Task directions - All that is needed is every record, duplicated exactly.

Stored data
........

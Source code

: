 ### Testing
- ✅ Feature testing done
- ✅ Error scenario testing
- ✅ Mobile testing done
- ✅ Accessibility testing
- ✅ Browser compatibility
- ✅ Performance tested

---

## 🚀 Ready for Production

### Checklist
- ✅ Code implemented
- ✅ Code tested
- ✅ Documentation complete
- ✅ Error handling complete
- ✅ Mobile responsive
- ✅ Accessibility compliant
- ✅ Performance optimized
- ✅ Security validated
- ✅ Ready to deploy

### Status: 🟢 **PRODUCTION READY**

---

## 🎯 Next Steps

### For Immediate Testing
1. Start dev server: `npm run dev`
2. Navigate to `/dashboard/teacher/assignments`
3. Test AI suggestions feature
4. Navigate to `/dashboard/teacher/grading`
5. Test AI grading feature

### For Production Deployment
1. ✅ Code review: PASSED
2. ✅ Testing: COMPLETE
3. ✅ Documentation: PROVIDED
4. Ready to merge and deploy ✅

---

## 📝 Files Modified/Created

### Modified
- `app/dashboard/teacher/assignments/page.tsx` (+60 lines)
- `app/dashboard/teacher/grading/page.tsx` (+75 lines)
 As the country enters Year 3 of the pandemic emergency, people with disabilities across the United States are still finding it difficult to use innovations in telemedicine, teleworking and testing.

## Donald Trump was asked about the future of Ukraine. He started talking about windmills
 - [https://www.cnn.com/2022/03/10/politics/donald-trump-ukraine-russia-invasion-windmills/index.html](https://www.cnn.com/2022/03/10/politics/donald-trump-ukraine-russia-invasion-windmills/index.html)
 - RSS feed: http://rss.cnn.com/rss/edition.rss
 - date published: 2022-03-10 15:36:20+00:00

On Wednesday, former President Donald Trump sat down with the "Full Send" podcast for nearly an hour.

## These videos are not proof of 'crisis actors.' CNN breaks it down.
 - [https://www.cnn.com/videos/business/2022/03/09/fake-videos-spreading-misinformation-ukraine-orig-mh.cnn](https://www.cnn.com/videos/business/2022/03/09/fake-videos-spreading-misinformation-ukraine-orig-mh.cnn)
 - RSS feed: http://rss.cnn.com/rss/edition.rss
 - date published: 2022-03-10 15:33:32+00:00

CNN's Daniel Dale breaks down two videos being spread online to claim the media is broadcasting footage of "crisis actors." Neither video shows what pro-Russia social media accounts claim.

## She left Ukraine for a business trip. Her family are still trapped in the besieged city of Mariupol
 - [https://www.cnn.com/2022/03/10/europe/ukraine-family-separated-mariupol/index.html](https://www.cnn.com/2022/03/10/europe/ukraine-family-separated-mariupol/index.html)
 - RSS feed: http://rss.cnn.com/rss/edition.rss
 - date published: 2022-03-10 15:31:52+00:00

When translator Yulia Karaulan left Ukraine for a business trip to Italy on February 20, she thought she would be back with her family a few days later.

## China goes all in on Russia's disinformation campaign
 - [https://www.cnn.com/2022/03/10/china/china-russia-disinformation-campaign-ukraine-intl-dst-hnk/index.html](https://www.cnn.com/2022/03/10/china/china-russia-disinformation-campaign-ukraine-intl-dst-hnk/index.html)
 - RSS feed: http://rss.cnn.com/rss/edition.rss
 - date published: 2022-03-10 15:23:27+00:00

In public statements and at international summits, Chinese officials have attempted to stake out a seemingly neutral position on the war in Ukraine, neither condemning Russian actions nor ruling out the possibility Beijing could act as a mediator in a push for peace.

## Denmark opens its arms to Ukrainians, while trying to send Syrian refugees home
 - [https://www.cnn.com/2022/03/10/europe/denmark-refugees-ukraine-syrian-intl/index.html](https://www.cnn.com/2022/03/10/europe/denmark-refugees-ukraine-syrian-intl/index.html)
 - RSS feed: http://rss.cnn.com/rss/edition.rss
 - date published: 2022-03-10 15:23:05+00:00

........

Exercise output -
Source code

: ### Testing
- ✅ Feature testing done
- ✅ Error scenario testing
- ✅ Mobile testing done
- ✅ Accessibility testing
- ✅ Browser compatibility
- ✅ Performance tested

---

## 🚀 Ready for Production

### Checklist
- ✅ Code implemented
- ✅ Code tested
- ✅ Documentation complete
- ✅ Error handling complete
- ✅ Mobile responsive
- ✅ Accessibility compliant
- ✅ Performance optimized
- ✅ Security validated
- ✅ Ready to deploy

### Status: 🟢 **PRODUCTION READY**

---

## 🎯 Next Steps

### For Immediate Testing
1. Start dev server: `npm run dev`
2. Navigate to `/dashboard/teacher/assignments`
3. Test AI suggestions feature
4. Navigate to `/dashboard/teacher/grading`
5. Test AI grading feature

### For Production Deployment
1. ✅ Code review: PASSED
2. ✅ Testing: COMPLETE
3. ✅ Documentation: PROVIDED
4. Ready to merge and deploy ✅

---

## 📝 Files Modified/Created

### Modified
- `app/dashboard/teacher/assignments/page.tsx` (+60 lines)
- `app/dashboard/teacher/grading/page.tsx` (+75 lines)
 As the country enters Year 3 of the pandemic emergency, people with disabilities across the United States are still finding it difficult to use innovations in telemedicine, teleworking and testing.

## Donald Trump was asked about the future of Ukraine. He started talking about windmills
 - [https://www.cnn.com/2022/03/10/politics/donald-trump-ukraine-russia-invasion-windmills/index.html](https://www.cnn.com/2022/03/10/politics/donald-trump-ukraine-russia-invasion-windmills/index.html)
 - RSS feed: http://rss.cnn.com/rss/edition.rss
 - date published: 2022-03-10 15:36:20+00:00

On Wednesday, former President Donald Trump sat down with the "Full Send" podcast for nearly an hour.

## These videos are not proof of 'crisis actors.' CNN breaks it down.
 - [https://www.cnn.com/videos/business/2022/03/09/fake-videos-spreading-misinformation-ukraine-orig-mh.cnn](https://www.cnn.com/videos/business/2022/03/09/fake-videos-spreading-misinformation-ukraine-orig-mh.cnn)
 - RSS feed: http://rss.cnn.com/rss/edition.rss
 - date published: 2022-03-10 15:33:32+00:00

CNN's Daniel Dale breaks down two videos being spread online to claim the media is broadcasting footage of "crisis actors." Neither video shows what pro-Russia social media accounts claim.

## She left Ukraine for a business trip. Her family are still trapped in the besieged city of Mariupol
 - [https://www.cnn.com/2022/03/10/europe/ukraine-family-separated-mariupol/index.html](https://www.cnn.com/2022/03/10/europe/ukraine-family-separated-mariupol/index.html)
 - RSS feed: http://rss.cnn.com/rss/edition.rss
 - date published: 2022-03-10 15:31:52+00:00

When translator Yulia Karaulan left Ukraine for a business trip to Italy on February 20, she thought she would be back with her family a few days later.

## China goes all in on Russia's disinformation campaign
 - [https://www.cnn.com/2022/03/10/china/china-russia-disinformation-campaign-ukraine-intl-dst-hnk/index.html](https://www.cnn.com/2022/03/10/china/china-russia-disinformation-campaign-ukraine-intl-dst-hnk/index.html)
 - RSS feed: http://rss.cnn.com/rss/edition.rss
 - date published: 2022-03-10 15:23:27+00:00

In public statements and at international summits, Chinese officials have attempted to stake out a seemingly neutral position on the war in Ukraine, neither condemning Russian actions nor ruling out the possibility Beijing could act as a mediator in a push for peace.

## Denmark opens its arms to Ukrainians, while trying to send Syrian refugees home
 - [https://www.cnn.com/2022/03/10/europe/denmark-refugees-ukraine-syrian-intl/index.html](https://www.cnn.com/2022/03/10/europe/denmark-refugees-ukraine-syrian-intl/index.html)
 - RSS feed: http://rss.cnn.com/rss/edition.rss
 - date published: 2022-03-10 15:23:05+00:00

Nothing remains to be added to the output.